Tragédia de Goiânia abre debate sobre bullying

A fachada da escola onde estudante de 14 anos atirou em seis colegas (Foto Dida Sampaio - Agência Estado)

A fachada da escola onde estudante de 14 anos atirou em seis colegas, matando dois deles (Foto: Agência Estado)

O atentado no Colégio Goyases, em Goiânia, reabriu um debate que deve ser olhado com mais atenção no ambiente escolar e também nas redes sociais. Filho de pais policiais, um adolescente de 14 anos abriu fogo contra seus colegas, deixando dois mortos e quatro feridos em estado grave. O bullying é apontado como o motivo para a tragédia. Segundo declaração do estudante atirador e de alguns outros colegas, o rapaz era constantemente alvo de piadas e brincadeira de mau gosto.
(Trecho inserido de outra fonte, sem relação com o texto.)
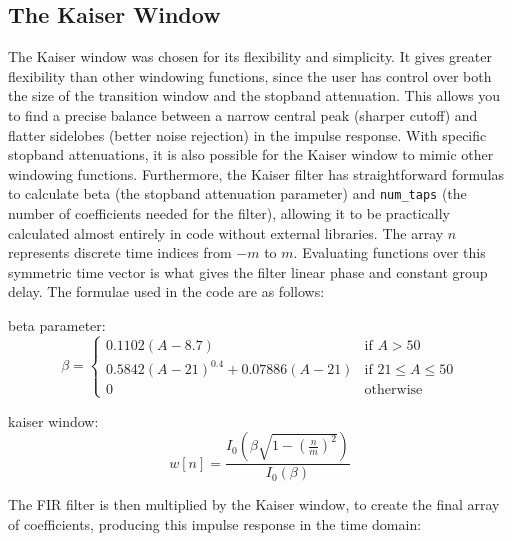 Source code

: \documentclass[8pt]{extarticle}
\begin{document}
\subsection{The Kaiser Window}
The Kaiser window was chosen for its flexibility and simplicity. It gives greater flexibility than other windowing functions, 
since the user has control over both the size of the transition window and the stopband attenuation. This allows you to find a precise balance between a narrow central peak (sharper cutoff) and flatter sidelobes (better noise rejection) in the impulse response.
With specific stopband attenuations, it is also possible for the Kaiser window to mimic other windowing functions.
Furthermore, the Kaiser filter has straightforward formulas to calculate beta (the stopband attenuation parameter) and \texttt{num\_taps} (the number of coefficients needed for the filter), 
allowing it to be practically calculated almost entirely in code without external libraries.
The array $n$ represents discrete time indices from $-m$ to $m$. Evaluating functions over this symmetric time vector is what gives the filter linear phase and constant group delay.
The formulae used in the code are as follows:

beta parameter:
\begin{equation}
\beta = 
\begin{cases} 
0.1102 (A - 8.7) & \text{if } A > 50 \\
0.5842 (A - 21)^{0.4} + 0.07886 (A - 21) & \text{if } 21 \le A \le 50 \\
0 & \text{otherwise}
\end{cases}
\end{equation}

kaiser window:
\begin{equation}
w[n] = \frac{I_0 \left( \beta \sqrt{1 - \left( \frac{n}{m} \right)^2} \right)}{I_0(\beta)}
\end{equation}

The FIR filter is then multiplied by the Kaiser window, to create the final array of coefficients, producing this impulse response in the time domain:








\end{document}
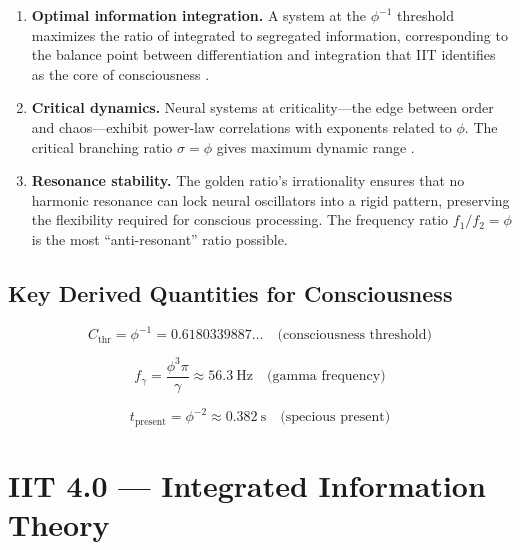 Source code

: \documentclass[12pt,a4paper]{article}
\begin{document}
\begin{enumerate}[leftmargin=2em]
  \item \textbf{Optimal information integration.} A system at the $\phi^{-1}$
    threshold maximizes the ratio of integrated to segregated information,
    corresponding to the balance point between differentiation and integration
    that IIT identifies as the core of consciousness \cite{Albantakis2023}.

  \item \textbf{Critical dynamics.} Neural systems at criticality---the edge
    between order and chaos---exhibit power-law correlations with exponents
    related to $\phi$. The critical branching ratio $\sigma = \phi$ gives
    maximum dynamic range \cite{Friston2010}.

  \item \textbf{Resonance stability.} The golden ratio's irrationality ensures
    that no harmonic resonance can lock neural oscillators into a rigid
    pattern, preserving the flexibility required for conscious processing.
    The frequency ratio $f_1/f_2 = \phi$ is the most ``anti-resonant'' ratio
    possible.
\end{enumerate}

\subsection{Key Derived Quantities for Consciousness}

\begin{equation}
C_{\mathrm{thr}} = \phi^{-1} = 0.6180339887\ldots \quad \text{(consciousness threshold)}
\label{eq:threshold}
\end{equation}

\begin{equation}
f_\gamma = \frac{\phi^3 \pi}{\gamma} \approx 56.3~\text{Hz} \quad \text{(gamma frequency)}
\label{eq:fgamma}
\end{equation}

\begin{equation}
t_{\mathrm{present}} = \phi^{-2} \approx 0.382~\text{s} \quad \text{(specious present)}
\label{eq:specious}
\end{equation}

\section{IIT 4.0 --- Integrated Information Theory}
\label{sec:iit}
\end{document}
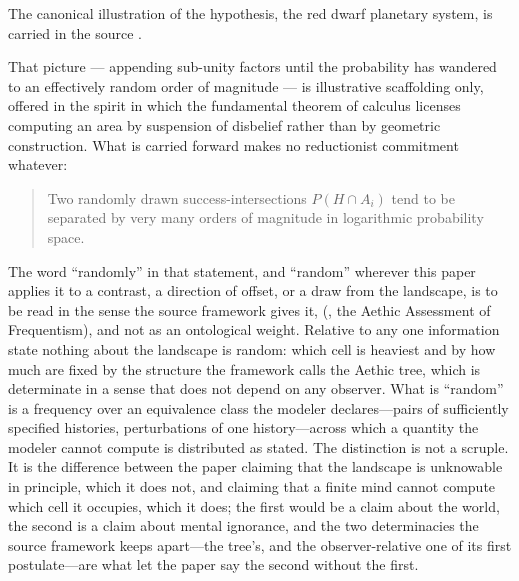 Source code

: \documentclass[11pt]{article}
\theoremstyle{definition}
\begin{document}
The canonical illustration of the hypothesis, the red dwarf planetary system, is carried in the source \cite{Nexus}.



That picture --- appending sub-unity factors until the probability has wandered to an effectively random order of magnitude --- is illustrative scaffolding only, offered in the spirit in which the fundamental theorem of calculus licenses computing an area by suspension of disbelief rather than by geometric construction. What is carried forward makes no reductionist commitment whatever:

\begin{quote}
Two randomly drawn success-intersections $P(H \cap A_i)$ tend to be separated by very many orders of magnitude in logarithmic probability space.
\end{quote}
The word ``randomly'' in that statement, and ``random'' wherever this paper applies it to a contrast, a direction of offset, or a draw from the landscape, is to be read in the sense the source framework gives it, (\cite{Aethus}, the Aethic Assessment of Frequentism), and not as an ontological weight. Relative to any one information state nothing about the landscape is random: which cell is heaviest and by how much are fixed by the structure the framework calls the Aethic tree, which is determinate in a sense that does not depend on any observer. What is ``random'' is a frequency over an equivalence class the modeler declares---pairs of sufficiently specified histories, perturbations of one history---across which a quantity the modeler cannot compute is distributed as stated. The distinction is not a scruple. It is the difference between the paper claiming that the landscape is unknowable in principle, which it does not, and claiming that a finite mind cannot compute which cell it occupies, which it does; the first would be a claim about the world, the second is a claim about mental ignorance, and the two determinacies the source framework keeps apart---the tree's, and the observer-relative one of its first postulate---are what let the paper say the second without the first.
\end{document}
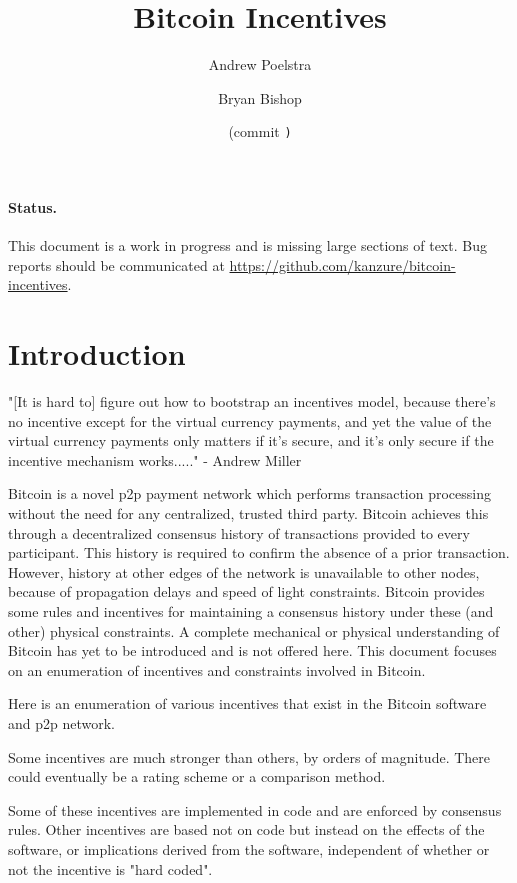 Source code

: \documentclass[letterpaper]{article}
\title{Bitcoin Incentives}
\author{Andrew Poelstra}
\author{Bryan Bishop}
\date{\gitAuthorDate{} (commit \texttt{\gitAbbrevHash)}}
\begin{document}
\maketitle

\paragraph{Status.} This document is a work in progress and is missing large
sections of text. Bug reports should be communicated at
\url{https://github.com/kanzure/bitcoin-incentives}.

\section{Introduction}

"[It is hard to] figure out how to bootstrap an incentives model, because
there's no incentive except for the virtual currency payments, and yet the
value of the virtual currency payments only matters if it's secure, and it's
only secure if the incentive mechanism works....." - Andrew Miller

Bitcoin is a novel p2p payment network which performs transaction processing
without the need for any centralized, trusted third party. Bitcoin achieves
this through a decentralized consensus history of transactions provided to
every participant. This history is required to confirm the absence of a prior
transaction. However, history at other edges of the network is unavailable to
other nodes, because of propagation delays and speed of light constraints.
Bitcoin provides some rules and incentives for maintaining a consensus history
under these (and other) physical constraints. A complete mechanical or physical
understanding of Bitcoin has yet to be introduced and is not offered here. This
document focuses on an enumeration of incentives and constraints involved in
Bitcoin.

Here is an enumeration of various incentives that exist in the Bitcoin software
and p2p network.

Some incentives are much stronger than others, by orders of magnitude. There
could eventually be a rating scheme or a comparison method.

Some of these incentives are implemented in code and are enforced by consensus
rules. Other incentives are based not on code but instead on the effects of the
software, or implications derived from the software, independent of whether or
not the incentive is "hard coded".
\end{document}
Especialistas ouvidos pelo Vida & Ação destacam que o bullying sempre esteve presente no cotidiano dos estudantes, mas recentemente vem se tornando mais recorrente e com consequências cada vez piores. “O bullying  é uma agressão intencional física ou psicológica de forma repetitiva que pode transformar a vida da pessoa em um pesadelo, que trará o entendimento confuso de si e sua existência, desencadeando a depressão e em casos extremos ao suicídio”, explica a psicóloga Edyclaudia Gomes de Sousa, membro da Sociedade Brasileira de Psicologia.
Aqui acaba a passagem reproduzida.